Monday, March 29, 2004

But mainly I was busy ok?
I couldn't be bothered to post last week. Mainly because I was busy getting puked on, but also because it just felt pointless. I mean it is actually pointless isn't it? I might give up and write something useful for a change. Or start making up shit like Eurotrash. I think med students have a tendency to think that what happens on the wards is really worth telling. But it's not true. People like this are what I mean. I know plenty. Perfectly nice people, but completely certain that they are medics, therefore holy. In actual fact 90% of my day is spent trying to keep my eyes open in lectures given by NURSES. Yes NURSES. Who say things like, (extreme brummie accent) "..it's difficult to appreciayte the impact of diabetes on a paytients lyfe..." They should be banned from giving lectures to medics. Oh, and asking nurses whether it's OK to examine a patient. Not only do they ask to see your ID, they take a good long look at it to make sure you're not some paedophile with a stethoscope around his neck. WTF!? I swear I'm going to punch a nurse before I qualify. I can confidently say that at least 75% of them are stupid. Really. Anyway, I digress. The highlight of my day was ordering a tall Americano from here, and the main reason for this was that it smelt quite fresh. Go early is my advice.
Pakistani eh?
I think I've lead a somewhat deprived life, having never watched one of these videos. Are they cringeworthy? Cringing was why we watched The Office right?
Author's lounge on Amazon UK
Could be pretty cool. Does the American version lack this? I can't be bothered to check.
Not bad
But none of them struck me as particularly original.

Saturday, March 20, 2004

I've spent the week seeing many of the smallprint conditions i've always ignored, hence I ought to get some dreaded reading done. But it's not all bad. At least the patients are cute.
It's a 25 word limit you understand
Green grocer's, do not they give you the yip's. I'd like to see them comma cropper. Give them colonic irrigation. I blame the parentheses. Full stop.

Gregor wakes up, late for work. Even worse, he's a beetle. His family is less than pleased, until finally he drops dead. Free at last!

The bluffer's guide to literature.
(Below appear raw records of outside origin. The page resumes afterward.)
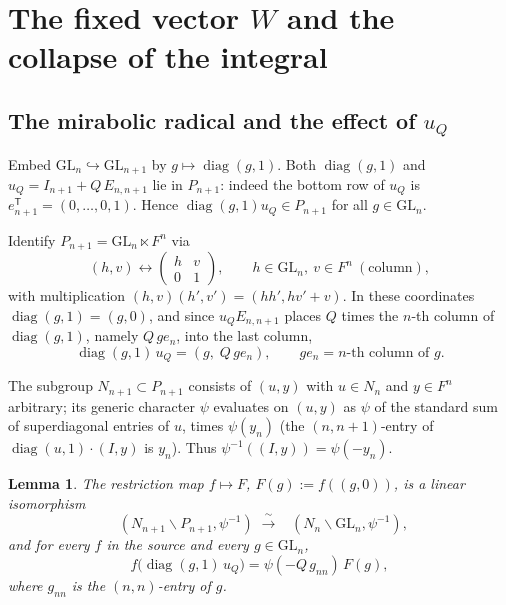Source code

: \documentclass[12pt]{article}
\newcommand{\GL}{\mathrm{GL}}
\newcommand{\diag}{\operatorname{diag}}
\DeclareMathOperator{\Cc}{C_c^\infty}
\newtheorem{lemma}{Lemma}
\begin{document}
\section{The fixed vector $W$ and the collapse of the integral}

\subsection{The mirabolic radical and the effect of $u_Q$}
\label{sec:mirabolic}

Embed $\GL_n\hookrightarrow\GL_{n+1}$ by $g\mapsto\diag(g,1)$. Both $\diag(g,1)$
and $u_Q=I_{n+1}+Q\,E_{n,n+1}$ lie in $P_{n+1}$: indeed the bottom row of $u_Q$ is
$e_{n+1}^{\mathsf T}=(0,\dots,0,1)$. Hence $\diag(g,1)u_Q\in P_{n+1}$ for all
$g\in\GL_n$.

Identify $P_{n+1}=\GL_n\ltimes F^n$ via
\[
  (h,v)\longleftrightarrow\begin{pmatrix} h & v\\ 0 & 1\end{pmatrix},
  \qquad h\in\GL_n,\ v\in F^n\ (\text{column}),
\]
with multiplication $(h,v)(h',v')=(hh',hv'+v)$. In these coordinates
$\diag(g,1)=(g,0)$, and since $u_Q E_{n,n+1}$ places $Q$ times the $n$-th column of
$\diag(g,1)$, namely $Q\,g e_n$, into the last column,
\begin{equation}\label{eq:uQ}
  \diag(g,1)\,u_Q=(g,\;Q\,g e_n),\qquad g e_n=\text{$n$-th column of }g.
\end{equation}

The subgroup $N_{n+1}\subset P_{n+1}$ consists of $(u,y)$ with $u\in N_n$ and
$y\in F^n$ arbitrary; its generic character $\psi$ evaluates on $(u,y)$ as
$\psi$ of the standard sum of superdiagonal entries of $u$, times $\psi(y_n)$
(the $(n,n+1)$-entry of $\diag(u,1)\cdot(I,y)$ is $y_n$). Thus
$\psi^{-1}((I,y))=\psi(-y_n)$.

\begin{lemma}\label{lem:Cc-iso}
The restriction map $f\mapsto F$, $F(g):=f((g,0))$, is a linear isomorphism
\[
  \Cc(N_{n+1}\backslash P_{n+1},\psi^{-1})\;\xrightarrow{\ \sim\ }\;
  \Cc(N_n\backslash \GL_n,\psi^{-1}),
\]
and for every $f$ in the source and every $g\in\GL_n$,
\begin{equation}\label{eq:twist}
  f\bigl(\diag(g,1)\,u_Q\bigr)=\psi(-Q\,g_{nn})\,F(g),
\end{equation}
where $g_{nn}$ is the $(n,n)$-entry of $g$.
\end{lemma}
\end{document}
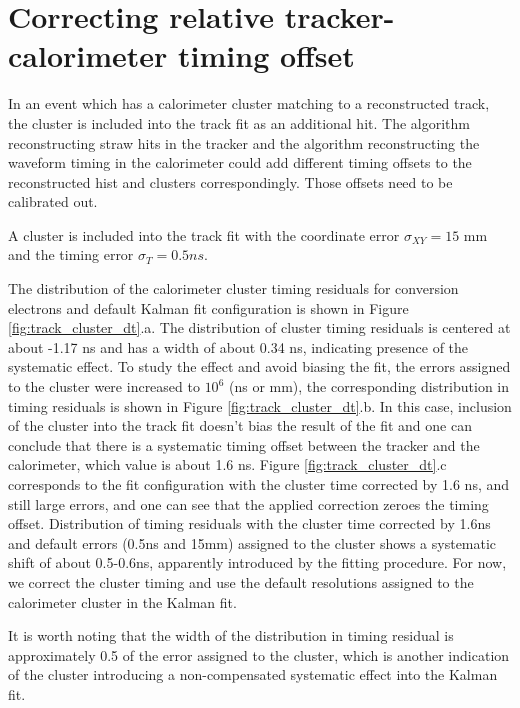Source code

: \section{Correcting relative tracker-calorimeter timing offset}

In an event which has a calorimeter cluster matching to a reconstructed track, the
cluster is included into the track fit as an additional hit. The algorithm reconstructing 
straw hits in the tracker and the algorithm reconstructing the waveform timing in the calorimeter
could add different timing offsets to the reconstructed hist and clusters correspondingly.
Those offsets need to be calibrated out.

A cluster is included into the track fit with the coordinate error $\sigma_{XY} = 15$ mm
and the timing error $\sigma_T = 0.5ns$.

The distribution of the calorimeter cluster timing residuals for conversion electrons and default Kalman fit 
configuration is shown in Figure \ref{fig:track_cluster_dt}.a. The distribution of cluster timing residuals 
is centered at about -1.17 ns and has a width of about 0.34 ns, indicating presence of the systematic effect.
To study the effect and avoid biasing the fit, the errors assigned to the cluster were increased to $10^6$ (ns or mm),
the corresponding distribution in timing residuals is shown in Figure \ref{fig:track_cluster_dt}.b. 
In this case, inclusion of the cluster into the track fit doesn't bias the result of the fit and one can conclude 
that there is a systematic timing offset between the tracker and the calorimeter, which value is about 1.6 ns.
Figure \ref{fig:track_cluster_dt}.c corresponds to the fit configuration with the cluster time corrected by 1.6 ns, 
and still large errors, and one can see that the applied correction zeroes the timing offset.
Distribution of timing residuals with the cluster time corrected by 1.6ns and default errors (0.5ns and 15mm) 
assigned to the cluster shows a systematic shift of about 0.5-0.6ns, apparently introduced by the fitting procedure.
For now, we correct the cluster timing and use the default resolutions assigned to the calorimeter cluster 
in the Kalman fit.

It is worth noting that the width of the distribution in timing residual is approximately 0.5 of the error assigned 
to the cluster, which is another indication of the cluster introducing a non-compensated systematic effect into the 
Kalman fit.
I don't think they're helpful.
Dasani? Cancer?
The water, which was launched two weeks ago, labelled prominently as 'pure' and referred to by Coke executives as 'as pure as bottled water gets', was found to have illegally high levels of bromate, a chemical which the Food Standards Agency said could lead to an increased risk of cancer.

Monday, March 15, 2004

So Oprah Winfrey is Gabo too?
"Book Babe": A book critic who makes crude generalizations and cowers in the face of literature.

"Coetzee": To snarl during an interview. (Ex. The subject prefered to Coetzee rather than answer the stupid question.)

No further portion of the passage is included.